Project Developmental Drawings

Interactive experiences/installations can be used as platforms to comment and reflect on social behaviours in a less assertive and direct manner. This is useful in spurring conversations and is crucial in changing social behaviours.

Therefore, we felt that we could use this opportunity to comment on how consent in sex has been overlooked. We’ve heard many stories from friends around us, of how an innocent girls’ night out turned into a bad experience. Instances of being intoxicated and “daobao-ed” to a stranger’s home or hanging out and drinking with friends.

Moreover, the whole notion of consent also alludes to the lack of one in the proliferation of personal sensitive materials. This brings up the recent case of  Bellywelly’s leaked sex tapes, revenge porn, the proliferating use of hidden cameras in South Korea.

Initially, we wanted a set up of a book as opening a book is similar to the act of separating a pair of legs. However, we felt that this set up would be far too simplistic and lacking thus we decided to use a dining setting.

The dining setting alludes to the first dates through which many of these instances began with. Also, a dining setting alludes to the predatory behaviour of preying on an individual.

 

 1. How does your audience experience your project?

JE: My participant will enter an immersive installation that emulates a restaurant. He/she will approach and sit at the table. A visual scene at a restaurant will be projected while the ambient sounds of a restaurant will be played. The participant will have nothing else to do but to lift the cover off the plate. It will be a struggle as it is held down by magnets but when the participant is finally able to lift up the cover, he/she will see a cross-section of a real peach/pomegranate. Peaches and pomegranates are strong visual representations of the vagina. At this point, the video and sounds will stop abruptly and the screen will show this phrase, “silence is not consent” before fading out to a black screen

YL:  The audience would walk up to the installation to appreciate the set up. The audience would interact with the object by lifting the cover, hence triggering our output which is the change in the projection of the environment (and changing the atmosphere of our installation).

2. Is it for a single person to engage with your project or for multiple participants concurrently?

JE: The installation can only accommodate one person at a time.

YL: It is designed for single person at the moment in order to amplify the sense of guilt/disturbance the participant may experience as well as allowing them to think and ponder over their experience without exterior distractions.

 

3. What is the interaction or situation you are creating for your audience?

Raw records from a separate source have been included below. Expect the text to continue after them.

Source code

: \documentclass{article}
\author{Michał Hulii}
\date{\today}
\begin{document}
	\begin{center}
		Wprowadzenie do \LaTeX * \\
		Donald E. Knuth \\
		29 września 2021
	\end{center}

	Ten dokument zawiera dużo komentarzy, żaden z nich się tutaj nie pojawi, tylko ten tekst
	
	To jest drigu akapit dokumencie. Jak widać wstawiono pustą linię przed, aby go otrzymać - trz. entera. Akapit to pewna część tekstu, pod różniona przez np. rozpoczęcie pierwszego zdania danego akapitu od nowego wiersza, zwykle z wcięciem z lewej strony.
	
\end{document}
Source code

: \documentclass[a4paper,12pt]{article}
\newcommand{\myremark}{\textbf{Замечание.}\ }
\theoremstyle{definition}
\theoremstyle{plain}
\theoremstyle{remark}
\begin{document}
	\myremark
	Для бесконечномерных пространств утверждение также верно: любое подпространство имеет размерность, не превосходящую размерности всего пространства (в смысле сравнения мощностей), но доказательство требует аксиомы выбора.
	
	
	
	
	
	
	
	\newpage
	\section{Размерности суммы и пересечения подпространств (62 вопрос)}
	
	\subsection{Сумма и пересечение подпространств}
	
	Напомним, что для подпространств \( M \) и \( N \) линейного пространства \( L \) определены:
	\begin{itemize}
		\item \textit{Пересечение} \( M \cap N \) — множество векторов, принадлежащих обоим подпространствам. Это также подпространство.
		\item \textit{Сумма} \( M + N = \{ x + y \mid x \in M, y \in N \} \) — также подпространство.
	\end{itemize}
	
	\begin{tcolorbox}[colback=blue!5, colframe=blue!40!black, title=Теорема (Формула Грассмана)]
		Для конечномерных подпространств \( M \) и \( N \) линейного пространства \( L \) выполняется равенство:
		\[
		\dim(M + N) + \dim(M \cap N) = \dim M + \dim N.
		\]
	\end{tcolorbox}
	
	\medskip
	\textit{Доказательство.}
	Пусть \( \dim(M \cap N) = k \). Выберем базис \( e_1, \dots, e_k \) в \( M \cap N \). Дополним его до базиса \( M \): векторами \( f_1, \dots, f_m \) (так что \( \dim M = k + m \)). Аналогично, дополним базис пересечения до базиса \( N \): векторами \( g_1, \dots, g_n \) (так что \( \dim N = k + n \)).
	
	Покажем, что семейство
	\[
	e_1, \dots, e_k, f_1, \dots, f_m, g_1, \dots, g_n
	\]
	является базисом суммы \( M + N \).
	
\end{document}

JE:  I’m placing the participant in the shoes of the protagonist in which they have to act their deliberate intent to access the food. This gives the participant a visceral point of view of someone with predatory intent. Through the experiment, the participant will understand that without their deliberate actions, the peach would remain concealed. This comments on the confusion behind consent before sex. Consent is assertive and clear hence anything outside of these parameters would then fall outside of content.

YL:  It is to create a symbolic situation in accordance to our chosen topic. The interaction is the act of removing the object’s cover, while the situation is the sudden change of scene in the projected restaurant.